Too much of the noise you’re hearing about how dangerous it is to come to Mexico is just that — noise. But the media love noise, and too many journalists currently making it don’t live here. Some have never even been here. They just like to be photographed at night, standing near a spotlighted border crossing, pointing across the line to some imaginary country from hell. It looks good on TV.
Another thing. The U.S. media tend to lump all of Mexico into one big bad bowl. Talking about drug violence in Mexico without naming a state or city where this is taking place is rather like looking at the horror of Katrina and saying: Damn! Did you know the U.S. is under water? or reporting on the shootings at Columbine or the bombing of the Federal building in Oklahoma City by saying that kids all over the U.S. are shooting their classmates and all the grownups are blowing up buildings. The recent rise in violence in Mexico has mostly occurred in a few states, and especially along the border. It is real, but it does not describe an entire country.
It would be nice if we could put what’s going on in Mexico in perspective, geographically and emotionally.
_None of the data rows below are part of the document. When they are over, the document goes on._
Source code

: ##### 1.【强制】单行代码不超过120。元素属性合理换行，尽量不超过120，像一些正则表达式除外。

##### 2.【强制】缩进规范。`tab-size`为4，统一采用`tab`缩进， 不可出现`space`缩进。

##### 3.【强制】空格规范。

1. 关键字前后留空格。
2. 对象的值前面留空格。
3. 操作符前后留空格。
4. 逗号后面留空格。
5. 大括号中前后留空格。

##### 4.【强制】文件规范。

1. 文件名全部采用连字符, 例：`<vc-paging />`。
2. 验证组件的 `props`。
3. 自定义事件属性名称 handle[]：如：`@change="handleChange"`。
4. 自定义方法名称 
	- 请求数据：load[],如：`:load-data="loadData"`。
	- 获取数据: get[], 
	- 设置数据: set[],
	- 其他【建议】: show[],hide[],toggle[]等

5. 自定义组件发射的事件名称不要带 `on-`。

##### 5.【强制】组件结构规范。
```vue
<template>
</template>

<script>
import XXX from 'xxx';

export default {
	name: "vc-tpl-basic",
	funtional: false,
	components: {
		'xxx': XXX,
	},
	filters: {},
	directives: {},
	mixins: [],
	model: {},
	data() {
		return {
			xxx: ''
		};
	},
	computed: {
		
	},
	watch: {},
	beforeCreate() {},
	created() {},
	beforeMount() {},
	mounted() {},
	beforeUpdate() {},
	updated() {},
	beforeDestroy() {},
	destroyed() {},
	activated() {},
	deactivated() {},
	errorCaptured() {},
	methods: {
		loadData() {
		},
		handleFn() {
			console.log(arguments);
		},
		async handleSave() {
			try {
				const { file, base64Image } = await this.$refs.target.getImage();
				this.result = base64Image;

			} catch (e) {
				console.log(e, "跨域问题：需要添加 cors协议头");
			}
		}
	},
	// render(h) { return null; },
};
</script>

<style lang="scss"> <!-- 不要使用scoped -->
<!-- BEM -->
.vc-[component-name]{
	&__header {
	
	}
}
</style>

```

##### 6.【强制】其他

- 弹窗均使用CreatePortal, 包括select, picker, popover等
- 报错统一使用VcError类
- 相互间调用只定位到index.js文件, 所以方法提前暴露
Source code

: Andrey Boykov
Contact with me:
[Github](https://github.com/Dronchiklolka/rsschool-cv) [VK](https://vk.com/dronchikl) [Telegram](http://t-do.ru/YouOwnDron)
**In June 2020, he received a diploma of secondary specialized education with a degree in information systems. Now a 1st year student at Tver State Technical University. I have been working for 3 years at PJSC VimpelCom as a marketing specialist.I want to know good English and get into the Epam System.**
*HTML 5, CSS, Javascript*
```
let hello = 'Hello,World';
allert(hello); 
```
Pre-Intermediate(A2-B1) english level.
It would be nice if we could remember that, as has been noted more than once, these drug wars wouldn’t be going on if people in the United States didn’t want the drugs, or if other people in the United States weren’t selling Mexican drug lords the guns. Most of all, it would be nice if more people in the United States actually came to this part of America – Mexico is also North America–, you will recall) to see for themselves what a fine place Mexico really is, and how good a vacation –or a life– here can be.
So come on down and get to know your southern neighbors. I think you’ll like it here.